第18回 Q&A「歯と口の健康づくり」

4.「むし歯」について

Q むし歯の原因は何でしょうか。

A. むし歯は,歯垢(プラーク)と呼ばれる歯の表面についた細菌の塊が、糖分から酸をつくり、歯の表面を溶かしてくる病気です。口の中には多くの種類の細菌が常在していますが、その中でもミュータンス連鎖球菌と呼ばれている細菌は、砂糖(ショ糖)からネバネバした多糖をつくって歯の表面に細菌が付きやすい状態を作り出します。そして、その中で、酸を作り出しますので、例えていうならば、水あめの中に酸が産生されているような状況になり、長い時間、歯の表面に酸が作用することになります。細菌が酸を作ることができる糖質は、ブドウ糖などの単糖はもちろんのこと、砂糖(ショ糖)、果糖、乳糖などの2糖類があります。一方、キシリトールなどの代用糖はミュータンス連鎖球菌などが分解できず、酸も産生しません。
ですから、歯の表面に歯垢がついていて、甘いものをダラダラと食べて、歯みがきをしない、そのような生活習慣がむし歯を作る機会を与えてしまっているといえます。むし歯は直接的には細菌により起こる病気ですが、その背景には、生活習慣の問題があるので基本的には良い生活習慣をつくるための保健指導が大切になっているわけです。



むし歯の発生と予防・抑制の要因(文部科学省 学校歯科保健参考資料より)
 

歯垢に糖質が作用すると、歯垢中の細菌はすぐに酸を産生しはじめます。歯の表面にあるエナメル質はpH5.5で溶け出しますが、このpHに至るまでには約3分程度といわれています。そして、再びpH5.5以上に戻るまでには約20分を要するといわれています。したがって、ダラダラと食べ続けることは、pHが下がったままという状態を維持することとなるので、むし歯ができやすくなるということです。

甘いものを食べたら、できるだけ早く「うがい」で甘いものを口の中に残さないようにします。

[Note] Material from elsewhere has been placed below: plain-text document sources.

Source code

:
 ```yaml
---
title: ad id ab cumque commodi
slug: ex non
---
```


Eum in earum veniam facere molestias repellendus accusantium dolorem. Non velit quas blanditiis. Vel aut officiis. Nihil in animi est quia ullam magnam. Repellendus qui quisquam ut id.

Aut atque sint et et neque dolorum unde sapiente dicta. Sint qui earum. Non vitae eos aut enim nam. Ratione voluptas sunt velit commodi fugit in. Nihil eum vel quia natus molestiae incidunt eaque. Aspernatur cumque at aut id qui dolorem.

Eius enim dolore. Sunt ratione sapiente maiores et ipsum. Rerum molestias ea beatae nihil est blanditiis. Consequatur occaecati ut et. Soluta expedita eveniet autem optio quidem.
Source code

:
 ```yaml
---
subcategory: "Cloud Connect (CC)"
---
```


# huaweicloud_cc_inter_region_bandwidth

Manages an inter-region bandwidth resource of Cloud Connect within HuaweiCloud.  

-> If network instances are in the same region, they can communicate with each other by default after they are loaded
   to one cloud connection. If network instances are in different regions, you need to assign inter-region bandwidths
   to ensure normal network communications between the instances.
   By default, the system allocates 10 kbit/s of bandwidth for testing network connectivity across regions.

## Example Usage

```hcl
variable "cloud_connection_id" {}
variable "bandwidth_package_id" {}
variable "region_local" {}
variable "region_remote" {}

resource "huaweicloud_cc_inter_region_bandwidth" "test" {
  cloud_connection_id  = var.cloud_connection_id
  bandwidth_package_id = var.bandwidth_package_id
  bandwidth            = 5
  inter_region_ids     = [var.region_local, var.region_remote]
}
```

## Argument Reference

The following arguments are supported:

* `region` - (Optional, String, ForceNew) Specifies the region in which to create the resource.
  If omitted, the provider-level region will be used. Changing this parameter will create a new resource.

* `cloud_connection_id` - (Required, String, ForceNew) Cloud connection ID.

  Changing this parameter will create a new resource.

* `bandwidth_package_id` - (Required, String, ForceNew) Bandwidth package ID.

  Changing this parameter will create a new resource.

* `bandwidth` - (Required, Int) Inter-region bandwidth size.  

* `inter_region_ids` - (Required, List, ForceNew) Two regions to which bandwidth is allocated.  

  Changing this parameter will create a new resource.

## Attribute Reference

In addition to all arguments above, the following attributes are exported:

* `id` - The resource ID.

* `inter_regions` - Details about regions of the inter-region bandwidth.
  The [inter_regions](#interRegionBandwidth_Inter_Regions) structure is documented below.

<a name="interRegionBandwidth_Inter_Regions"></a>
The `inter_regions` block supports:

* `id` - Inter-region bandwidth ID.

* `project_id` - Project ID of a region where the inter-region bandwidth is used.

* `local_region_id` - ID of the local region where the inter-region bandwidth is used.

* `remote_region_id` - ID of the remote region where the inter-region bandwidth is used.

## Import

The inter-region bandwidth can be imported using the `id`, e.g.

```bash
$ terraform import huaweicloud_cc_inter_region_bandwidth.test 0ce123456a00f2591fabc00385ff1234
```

食べた後、30分は歯みがきをしないほうがよいというのは、レモンをかじったり、炭酸飲料を口の中でブクブクしたりして、歯の表面が酸によって溶け出している状態の特殊な場合で、むし歯(う蝕症)とは違う酸蝕症という病気です。



ステファン曲線

 上の図は4日間歯みがきを中止した歯垢にグルコース(ブドウ糖)を作用させた時の歯垢のpH変化を示しています。糖質が作用するとすぐにpHは低下して約3分ほどでエナメル質を溶かすくらいのpHに達しています。pH5.5を抜けるのに約20分かかっていることがわかります。

 

むし歯は、最初から穴が開いているわけではありません。むし歯のなりかかっている状態は「初期脱灰」といって、エナメル質の表面が白くなってくるという状態からはじまります。むし歯の初期の状態の、白くなっている状態は、その表面についている歯垢を確実に落として、甘いものをダラダラ食べないようにすることで、進行を止めることができます。

一度、穴が開いてしまうと、元の状態には戻せませんが、穴が開く前であれば戻すことが可能です。したがって、子どもたちには、よく歯の表面の状態を観察させて、白くなっているところがないかどうかを確認してもらいましょう。

特に、上の前歯の歯ぐきの近くに変化の表れることが多いので、乾燥させてから、見るといいでしょう。



白く濁った前歯の状態
 

Q むし歯の発生と糖質との関係については?

A. <1>  糖質類を食事時より間食時にとるとむし歯が増加します。また、就寝直前に甘いものをとると危険性が増加します。これは睡眠中は唾液の分泌が減少するため,歯の表面に酸が長くとどまり作用するからです。
  <2>  糖質を含む間食類でも、歯面に付着しやすい粘着性の高いものは口の中にいつまでも糖質が残り、特に溝のある臼歯のむし歯を増加させます。
  <3>  糖質を含む食物を頻回に不規則にとるとむし歯は増加します。そこで間食は一定時間おいて規則的にとることが必要です。